The problem
Please retype the entries exactly as they stand, leaving out any pictures.

Material supplied
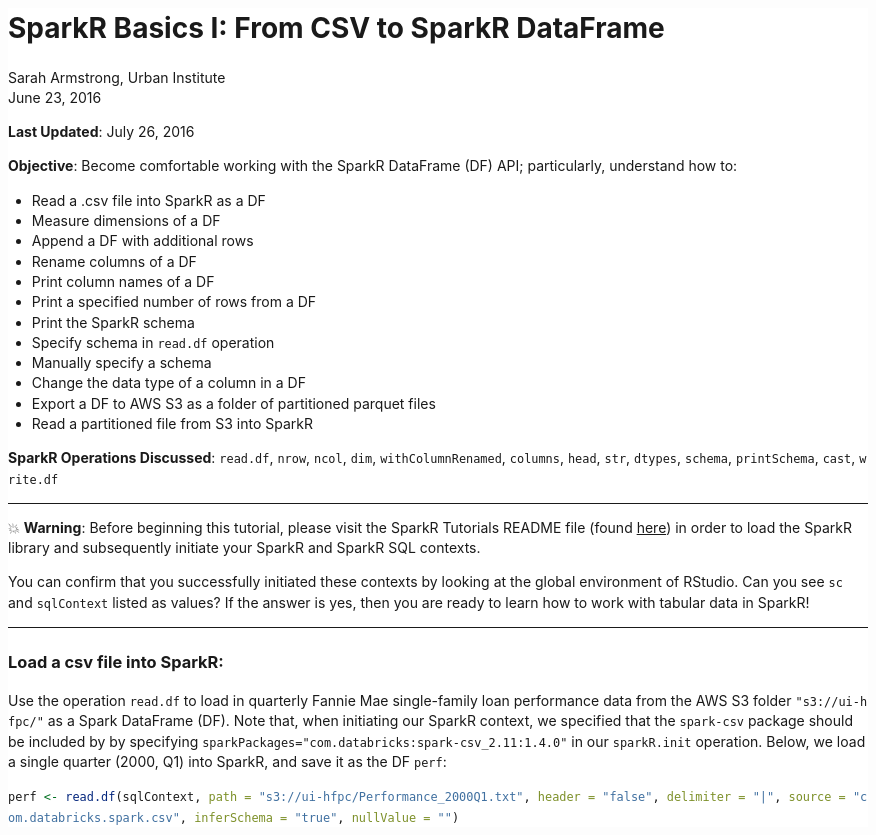 # SparkR Basics I: From CSV to SparkR DataFrame
Sarah Armstrong, Urban Institute  
June 23, 2016  



**Last Updated**: July 26, 2016


**Objective**: Become comfortable working with the SparkR DataFrame (DF) API; particularly, understand how to:

* Read a .csv file into SparkR as a DF
* Measure dimensions of a DF
* Append a DF with additional rows
* Rename columns of a DF
* Print column names of a DF
* Print a specified number of rows from a DF
* Print the SparkR schema
* Specify schema in `read.df` operation
* Manually specify a schema
* Change the data type of a column in a DF
* Export a DF to AWS S3 as a folder of partitioned parquet files
* Read a partitioned file from S3 into SparkR

**SparkR Operations Discussed**: `read.df`, `nrow`, `ncol`, `dim`, `withColumnRenamed`, `columns`, `head`, `str`, `dtypes`, `schema`, `printSchema`, `cast`, `write.df`

***

:collision: **Warning**: Before beginning this tutorial, please visit the SparkR Tutorials README file (found [here](https://github.com/UrbanInstitute/sparkr-tutorials/blob/master/README.md)) in order to load the SparkR library and subsequently initiate your SparkR and SparkR SQL contexts.



You can confirm that you successfully initiated these contexts by looking at the global environment of RStudio. Can you see `sc` and `sqlContext` listed as values? If the answer is yes, then you are ready to learn how to work with tabular data in SparkR!

***


### Load a csv file into SparkR:

Use the operation `read.df` to load in quarterly Fannie Mae single-family loan performance data from the AWS S3 folder `"s3://ui-hfpc/"` as a Spark DataFrame (DF). Note that, when initiating our SparkR context, we specified that the `spark-csv` package should be included by by specifying `sparkPackages="com.databricks:spark-csv_2.11:1.4.0"` in our `sparkR.init` operation. Below, we load a single quarter (2000, Q1) into SparkR, and save it as the DF `perf`:


```r
perf <- read.df(sqlContext, path = "s3://ui-hfpc/Performance_2000Q1.txt", header = "false", delimiter = "|", source = "com.databricks.spark.csv", inferSchema = "true", nullValue = "")
```
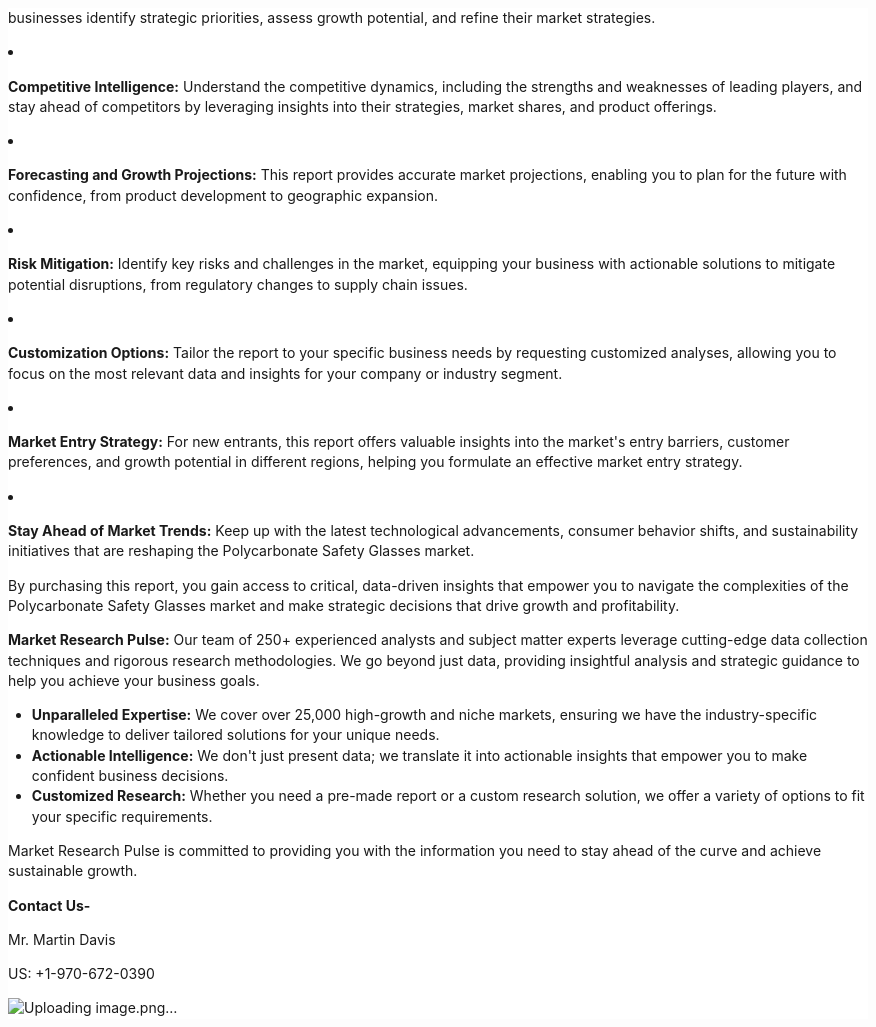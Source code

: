 businesses identify strategic priorities, assess growth potential, and refine their market strategies.</p></li><li><p><strong>Competitive Intelligence:</strong> Understand the competitive dynamics, including the strengths and weaknesses of leading players, and stay ahead of competitors by leveraging insights into their strategies, market shares, and product offerings.</p></li><li><p><strong>Forecasting and Growth Projections:</strong> This report provides accurate market projections, enabling you to plan for the future with confidence, from product development to geographic expansion.</p></li><li><p><strong>Risk Mitigation:</strong> Identify key risks and challenges in the market, equipping your business with actionable solutions to mitigate potential disruptions, from regulatory changes to supply chain issues.</p></li><li><p><strong>Customization Options:</strong> Tailor the report to your specific business needs by requesting customized analyses, allowing you to focus on the most relevant data and insights for your company or industry segment.</p></li><li><p><strong>Market Entry Strategy:</strong> For new entrants, this report offers valuable insights into the market's entry barriers, customer preferences, and growth potential in different regions, helping you formulate an effective market entry strategy.</p></li><li><p><strong>Stay Ahead of Market Trends:</strong> Keep up with the latest technological advancements, consumer behavior shifts, and sustainability initiatives that are reshaping the Polycarbonate Safety Glasses market.</p></li></ol><p>By purchasing this report, you gain access to critical, data-driven insights that empower you to navigate the complexities of the Polycarbonate Safety Glasses market and make strategic decisions that drive growth and profitability.</p><p><strong>Market Research Pulse:</strong>&nbsp;Our team of 250+ experienced analysts and subject matter experts leverage cutting-edge data collection techniques and rigorous research methodologies. We go beyond just data, providing insightful analysis and strategic guidance to help you achieve your business goals.</p><ul><li><strong>Unparalleled Expertise:</strong>&nbsp;We cover over 25,000 high-growth and niche markets, ensuring we have the industry-specific knowledge to deliver tailored solutions for your unique needs.</li><li><strong>Actionable Intelligence:</strong>&nbsp;We don't just present data; we translate it into actionable insights that empower you to make confident business decisions.</li><li><strong>Customized Research:</strong>&nbsp;Whether you need a pre-made report or a custom research solution, we offer a variety of options to fit your specific requirements.</li></ul><p>Market Research Pulse is committed to providing you with the information you need to stay ahead of the curve and achieve sustainable growth.</p><p><strong>Contact Us-</strong></p><p>Mr. Martin Davis</p><p>US: +1-970-672-0390</p>
![Uploading image.png…]()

Task response
 # SparkR Basics I: From CSV to SparkR DataFrame
Sarah Armstrong, Urban Institute  
June 23, 2016  



**Last Updated**: July 26, 2016


**Objective**: Become comfortable working with the SparkR DataFrame (DF) API; particularly, understand how to:

* Read a .csv file into SparkR as a DF
* Measure dimensions of a DF
* Append a DF with additional rows
* Rename columns of a DF
* Print column names of a DF
* Print a specified number of rows from a DF
* Print the SparkR schema
* Specify schema in `read.df` operation
* Manually specify a schema
* Change the data type of a column in a DF
* Export a DF to AWS S3 as a folder of partitioned parquet files
* Read a partitioned file from S3 into SparkR

**SparkR Operations Discussed**: `read.df`, `nrow`, `ncol`, `dim`, `withColumnRenamed`, `columns`, `head`, `str`, `dtypes`, `schema`, `printSchema`, `cast`, `write.df`

***

:collision: **Warning**: Before beginning this tutorial, please visit the SparkR Tutorials README file (found [here](https://github.com/UrbanInstitute/sparkr-tutorials/blob/master/README.md)) in order to load the SparkR library and subsequently initiate your SparkR and SparkR SQL contexts.



You can confirm that you successfully initiated these contexts by looking at the global environment of RStudio. Can you see `sc` and `sqlContext` listed as values? If the answer is yes, then you are ready to learn how to work with tabular data in SparkR!

***


### Load a csv file into SparkR:

Use the operation `read.df` to load in quarterly Fannie Mae single-family loan performance data from the AWS S3 folder `"s3://ui-hfpc/"` as a Spark DataFrame (DF). Note that, when initiating our SparkR context, we specified that the `spark-csv` package should be included by by specifying `sparkPackages="com.databricks:spark-csv_2.11:1.4.0"` in our `sparkR.init` operation. Below, we load a single quarter (2000, Q1) into SparkR, and save it as the DF `perf`:


```r
perf <- read.df(sqlContext, path = "s3://ui-hfpc/Performance_2000Q1.txt", header = "false", delimiter = "|", source = "com.databricks.spark.csv", inferSchema = "true", nullValue = "")
```
Source code

: businesses identify strategic priorities, assess growth potential, and refine their market strategies.</p></li><li><p><strong>Competitive Intelligence:</strong> Understand the competitive dynamics, including the strengths and weaknesses of leading players, and stay ahead of competitors by leveraging insights into their strategies, market shares, and product offerings.</p></li><li><p><strong>Forecasting and Growth Projections:</strong> This report provides accurate market projections, enabling you to plan for the future with confidence, from product development to geographic expansion.</p></li><li><p><strong>Risk Mitigation:</strong> Identify key risks and challenges in the market, equipping your business with actionable solutions to mitigate potential disruptions, from regulatory changes to supply chain issues.</p></li><li><p><strong>Customization Options:</strong> Tailor the report to your specific business needs by requesting customized analyses, allowing you to focus on the most relevant data and insights for your company or industry segment.</p></li><li><p><strong>Market Entry Strategy:</strong> For new entrants, this report offers valuable insights into the market's entry barriers, customer preferences, and growth potential in different regions, helping you formulate an effective market entry strategy.</p></li><li><p><strong>Stay Ahead of Market Trends:</strong> Keep up with the latest technological advancements, consumer behavior shifts, and sustainability initiatives that are reshaping the Polycarbonate Safety Glasses market.</p></li></ol><p>By purchasing this report, you gain access to critical, data-driven insights that empower you to navigate the complexities of the Polycarbonate Safety Glasses market and make strategic decisions that drive growth and profitability.</p><p><strong>Market Research Pulse:</strong>&nbsp;Our team of 250+ experienced analysts and subject matter experts leverage cutting-edge data collection techniques and rigorous research methodologies. We go beyond just data, providing insightful analysis and strategic guidance to help you achieve your business goals.</p><ul><li><strong>Unparalleled Expertise:</strong>&nbsp;We cover over 25,000 high-growth and niche markets, ensuring we have the industry-specific knowledge to deliver tailored solutions for your unique needs.</li><li><strong>Actionable Intelligence:</strong>&nbsp;We don't just present data; we translate it into actionable insights that empower you to make confident business decisions.</li><li><strong>Customized Research:</strong>&nbsp;Whether you need a pre-made report or a custom research solution, we offer a variety of options to fit your specific requirements.</li></ul><p>Market Research Pulse is committed to providing you with the information you need to stay ahead of the curve and achieve sustainable growth.</p><p><strong>Contact Us-</strong></p><p>Mr. Martin Davis</p><p>US: +1-970-672-0390</p>
![Uploading image.png…]()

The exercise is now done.